By Robert Greskovic
Part four in Dance International’s series featuring the personal photo card collection of New York correspondent Robert Greskovic. Here, he compares images from the imperial and soviet eras of Russian ballet.
Count Albert, Giselle
Danseur noble Viktor Alexandrovich Semyonov graduated from the imperial school in 1912, oddly the only man to do so that year. This photo of Semyonov is circa 1914, the year he made his debut in the role dancing opposite Lubov Egorova as his Giselle.
Semyonov’s curled wig and the courtly cape in which he is wrapped, along with his pensive, faraway expression, projects a poetic and romantic mood. His costuming is perhaps by Evgeny Ponomaryov, who was long the in-house costumer for the imperial ballet. The stepped studio prop on which Semyonov sits supports his static pose comfortably enough to accommodate the slow shutter speed of the era’s cameras.
The pose recalls the moment when Albert is at Giselle’s grave, where he leaves a bouquet. Again, the flowers are roses and not the lilies traditionally associated with the ghost of Giselle. When those lilies are carried by Albert, it weakens this association with Giselle, who uses them to indicate her phantom presence to her sorrowing lover.
Incidentally, in 1924 Semyonov taught evening courses, in which one of his students was Konstantin Sergeyev.
Konstantin Mikhailovich Sergeyev, People’s Artist of the USSR, is seen here in a 1960 photo card, published in Leningrad, as Count Albert (known outside Russia as Albrecht) in the Kirov Ballet’s Giselle. The production was credited as being staged after Coralli and Perrot’s 1841 staging, which was based on Petipa’s 1884 version.
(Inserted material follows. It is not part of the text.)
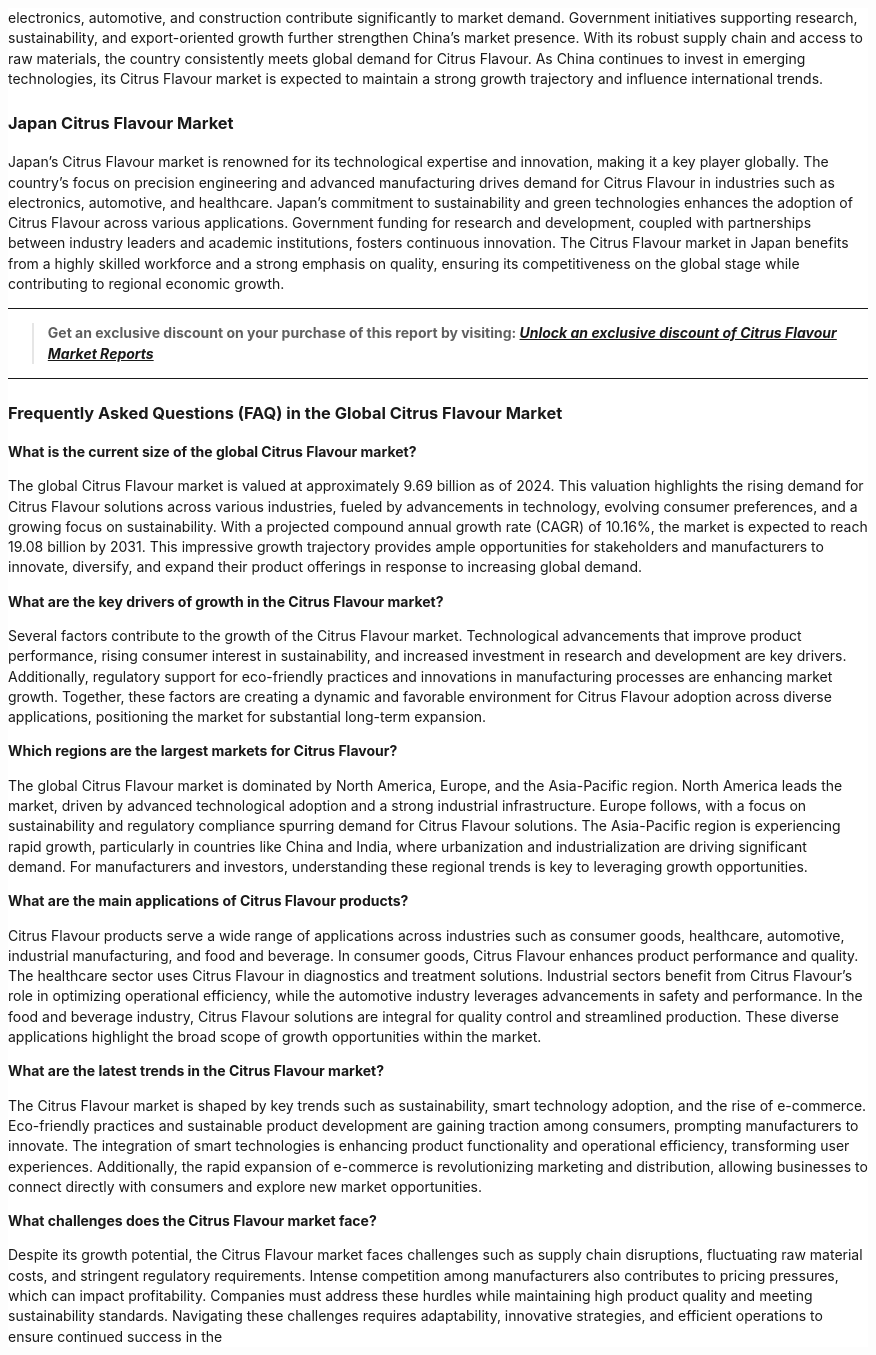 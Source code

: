 electronics, automotive, and construction contribute significantly to market demand. Government initiatives supporting research, sustainability, and export-oriented growth further strengthen China&rsquo;s market presence. With its robust supply chain and access to raw materials, the country consistently meets global demand for Citrus Flavour. As China continues to invest in emerging technologies, its Citrus Flavour market is expected to maintain a strong growth trajectory and influence international trends.</p><h3>Japan Citrus Flavour Market</h3><p>Japan&rsquo;s Citrus Flavour market is renowned for its technological expertise and innovation, making it a key player globally. The country&rsquo;s focus on precision engineering and advanced manufacturing drives demand for Citrus Flavour in industries such as electronics, automotive, and healthcare. Japan&rsquo;s commitment to sustainability and green technologies enhances the adoption of Citrus Flavour across various applications. Government funding for research and development, coupled with partnerships between industry leaders and academic institutions, fosters continuous innovation. The Citrus Flavour market in Japan benefits from a highly skilled workforce and a strong emphasis on quality, ensuring its competitiveness on the global stage while contributing to regional economic growth.</p><hr /><blockquote><p><strong>Get an exclusive discount on your purchase of this report by visiting: <em><a href="://marketresearchpulse.com/ask-for-discount/64578?utm_source=Github&amp;utm_medium=023">Unlock an exclusive discount of Citrus Flavour Market Reports</a></em>&nbsp;</strong></p></blockquote><hr /><h3>Frequently Asked Questions (FAQ) in the Global Citrus Flavour Market</h3><p><strong>What is the current size of the global Citrus Flavour market?</strong></p><p>The global Citrus Flavour market is valued at approximately 9.69 billion as of 2024. This valuation highlights the rising demand for Citrus Flavour solutions across various industries, fueled by advancements in technology, evolving consumer preferences, and a growing focus on sustainability. With a projected compound annual growth rate (CAGR) of 10.16%, the market is expected to reach 19.08 billion by 2031. This impressive growth trajectory provides ample opportunities for stakeholders and manufacturers to innovate, diversify, and expand their product offerings in response to increasing global demand.</p><p><strong>What are the key drivers of growth in the Citrus Flavour market?</strong></p><p>Several factors contribute to the growth of the Citrus Flavour market. Technological advancements that improve product performance, rising consumer interest in sustainability, and increased investment in research and development are key drivers. Additionally, regulatory support for eco-friendly practices and innovations in manufacturing processes are enhancing market growth. Together, these factors are creating a dynamic and favorable environment for Citrus Flavour adoption across diverse applications, positioning the market for substantial long-term expansion.</p><p><strong>Which regions are the largest markets for Citrus Flavour?</strong></p><p>The global Citrus Flavour market is dominated by North America, Europe, and the Asia-Pacific region. North America leads the market, driven by advanced technological adoption and a strong industrial infrastructure. Europe follows, with a focus on sustainability and regulatory compliance spurring demand for Citrus Flavour solutions. The Asia-Pacific region is experiencing rapid growth, particularly in countries like China and India, where urbanization and industrialization are driving significant demand. For manufacturers and investors, understanding these regional trends is key to leveraging growth opportunities.</p><p><strong>What are the main applications of Citrus Flavour products?</strong></p><p>Citrus Flavour products serve a wide range of applications across industries such as consumer goods, healthcare, automotive, industrial manufacturing, and food and beverage. In consumer goods, Citrus Flavour enhances product performance and quality. The healthcare sector uses Citrus Flavour in diagnostics and treatment solutions. Industrial sectors benefit from Citrus Flavour&rsquo;s role in optimizing operational efficiency, while the automotive industry leverages advancements in safety and performance. In the food and beverage industry, Citrus Flavour solutions are integral for quality control and streamlined production. These diverse applications highlight the broad scope of growth opportunities within the market.</p><p><strong>What are the latest trends in the Citrus Flavour market?</strong></p><p>The Citrus Flavour market is shaped by key trends such as sustainability, smart technology adoption, and the rise of e-commerce. Eco-friendly practices and sustainable product development are gaining traction among consumers, prompting manufacturers to innovate. The integration of smart technologies is enhancing product functionality and operational efficiency, transforming user experiences. Additionally, the rapid expansion of e-commerce is revolutionizing marketing and distribution, allowing businesses to connect directly with consumers and explore new market opportunities.</p><p><strong>What challenges does the Citrus Flavour market face?</strong></p><p>Despite its growth potential, the Citrus Flavour market faces challenges such as supply chain disruptions, fluctuating raw material costs, and stringent regulatory requirements. Intense competition among manufacturers also contributes to pricing pressures, which can impact profitability. Companies must address these hurdles while maintaining high product quality and meeting sustainability standards. Navigating these challenges requires adaptability, innovative strategies, and efficient operations to ensure continued success in the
Sergeyev is posed as if making his entrance in the ballet’s second act, carrying a bouquet of roses to place on Giselle’s grave. His costume, complete with floor-length cape and plumed hat, was likely designed by Tatiana Bruni for the Kirov Ballet in 1943, when the troupe was evacuated to Molotov (now Perm).
Today, the entrance to Adolphe Adam’s lachrymose music — in which Albert is accompanied either by an oboe or a violin — typically has him bareheaded and carrying a bouquet of drooping lilies. The lilies became the standard outside Russia after Serge Lifar adopted them in the 1930s for his Paris performances, presumably on a whim of his own.
Sergeyev’s downcast gaze suggests the attitude he adopted onstage for his character’s slow-paced entrance, alone on a stage that was set as a forest clearing. His one relaxed leg adds to the expression of melancholy, and the flowers at his feet are likely meant to suggest he is at Giselle’s grave. Natalia Dudinskaya was very probably his Giselle.
Nikiya, La Bayadère
Ekaterina Vasilevna Geltser is shown in this studio photo as Nikiya, in the Kingdom of the Shades scene from La Bayadère, originally choreographed by Marius Petipa in 1877. Geltser was photographed in 1901, when the Moscow-based ballerina was substituting for the indisposed Matilda Kschessinska at the Mariinsky Theatre in St. Petersburg.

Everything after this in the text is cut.